I feel a bit like that this week. Since Bindi died, I haven't been able to really grieve. It's impossible when people are constantly around you. Thankfully, this morning was different. Mom was finally back in school and Sklya had her first day of school out near the high school. I had the farm to myself. Just me and the cats. Bliss.
So, I'm lying on the futon watching tv and one of the kittens hops up on the arm of the futon and begins cleaning itself, occasionally licking my head. That's what Bindi used to do. He would lick and lick my head till that one spot was soaked. He was so funny.

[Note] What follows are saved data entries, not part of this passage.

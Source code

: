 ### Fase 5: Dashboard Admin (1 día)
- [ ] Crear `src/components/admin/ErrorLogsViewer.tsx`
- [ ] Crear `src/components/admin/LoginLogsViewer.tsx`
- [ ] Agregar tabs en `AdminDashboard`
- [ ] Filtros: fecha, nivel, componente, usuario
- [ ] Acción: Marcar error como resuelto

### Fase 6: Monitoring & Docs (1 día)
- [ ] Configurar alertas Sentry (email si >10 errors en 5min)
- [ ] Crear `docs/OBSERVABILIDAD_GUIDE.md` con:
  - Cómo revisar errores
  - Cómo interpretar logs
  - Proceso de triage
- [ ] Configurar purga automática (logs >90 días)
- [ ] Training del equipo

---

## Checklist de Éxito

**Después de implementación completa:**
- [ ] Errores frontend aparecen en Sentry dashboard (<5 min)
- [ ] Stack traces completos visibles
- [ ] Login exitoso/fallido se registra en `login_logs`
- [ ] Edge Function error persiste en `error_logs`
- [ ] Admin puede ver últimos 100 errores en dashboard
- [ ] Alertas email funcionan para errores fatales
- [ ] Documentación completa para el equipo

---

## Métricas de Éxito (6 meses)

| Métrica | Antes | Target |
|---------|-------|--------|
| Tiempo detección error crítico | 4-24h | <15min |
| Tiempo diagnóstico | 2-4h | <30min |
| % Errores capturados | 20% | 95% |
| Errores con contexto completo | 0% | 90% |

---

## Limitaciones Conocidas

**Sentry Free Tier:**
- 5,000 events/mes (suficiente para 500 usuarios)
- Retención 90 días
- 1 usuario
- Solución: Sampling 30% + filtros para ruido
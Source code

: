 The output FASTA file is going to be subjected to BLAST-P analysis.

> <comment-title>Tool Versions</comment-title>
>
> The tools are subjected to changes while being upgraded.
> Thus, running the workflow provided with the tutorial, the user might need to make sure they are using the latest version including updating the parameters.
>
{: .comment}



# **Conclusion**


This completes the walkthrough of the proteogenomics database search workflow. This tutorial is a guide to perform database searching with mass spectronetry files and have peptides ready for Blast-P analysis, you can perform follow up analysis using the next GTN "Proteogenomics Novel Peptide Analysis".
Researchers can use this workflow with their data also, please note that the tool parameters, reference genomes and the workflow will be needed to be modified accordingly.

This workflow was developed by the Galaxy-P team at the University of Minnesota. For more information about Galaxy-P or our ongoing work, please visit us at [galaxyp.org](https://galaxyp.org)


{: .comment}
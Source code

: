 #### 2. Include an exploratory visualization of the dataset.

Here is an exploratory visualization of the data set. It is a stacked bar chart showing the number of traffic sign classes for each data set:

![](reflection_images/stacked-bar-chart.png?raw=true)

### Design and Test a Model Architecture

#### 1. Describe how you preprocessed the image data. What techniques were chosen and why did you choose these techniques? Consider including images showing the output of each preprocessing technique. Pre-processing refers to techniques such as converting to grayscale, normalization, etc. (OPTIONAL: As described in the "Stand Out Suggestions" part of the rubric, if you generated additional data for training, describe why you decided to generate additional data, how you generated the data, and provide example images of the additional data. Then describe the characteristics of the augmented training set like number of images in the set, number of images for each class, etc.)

Anyway, I broke down and cried. It felt good to finally cry when a memory made me want to. It felt good to finally get it out.
While I was crying, I realised something important. My heart, like George's werewolf, has felt deprived in not being able to do it's thing - grieve, but unlike George's werewolf, my body didn't respond with sudden outbursts of anger and hilarious outbursts of cussing. My body responded in the only way it knows how - by sending my Dystonia into fits. Once I was able to cry, with the freedom of knowing I wasn't going to be interrupted, my body began to feel better.
Of course it wasn't just Bindi that was sending my body into chaos, there were a couple secondary things as well, but the main one was holding in emotions that needed to express themselves. It's a lesson worth remembering.
1 comment:
Will have to see the show.
Big 'Yup' on the wild symptoms from emotion.
Everytime I have to deal with ex husband's evilness, it sends me into severe pain.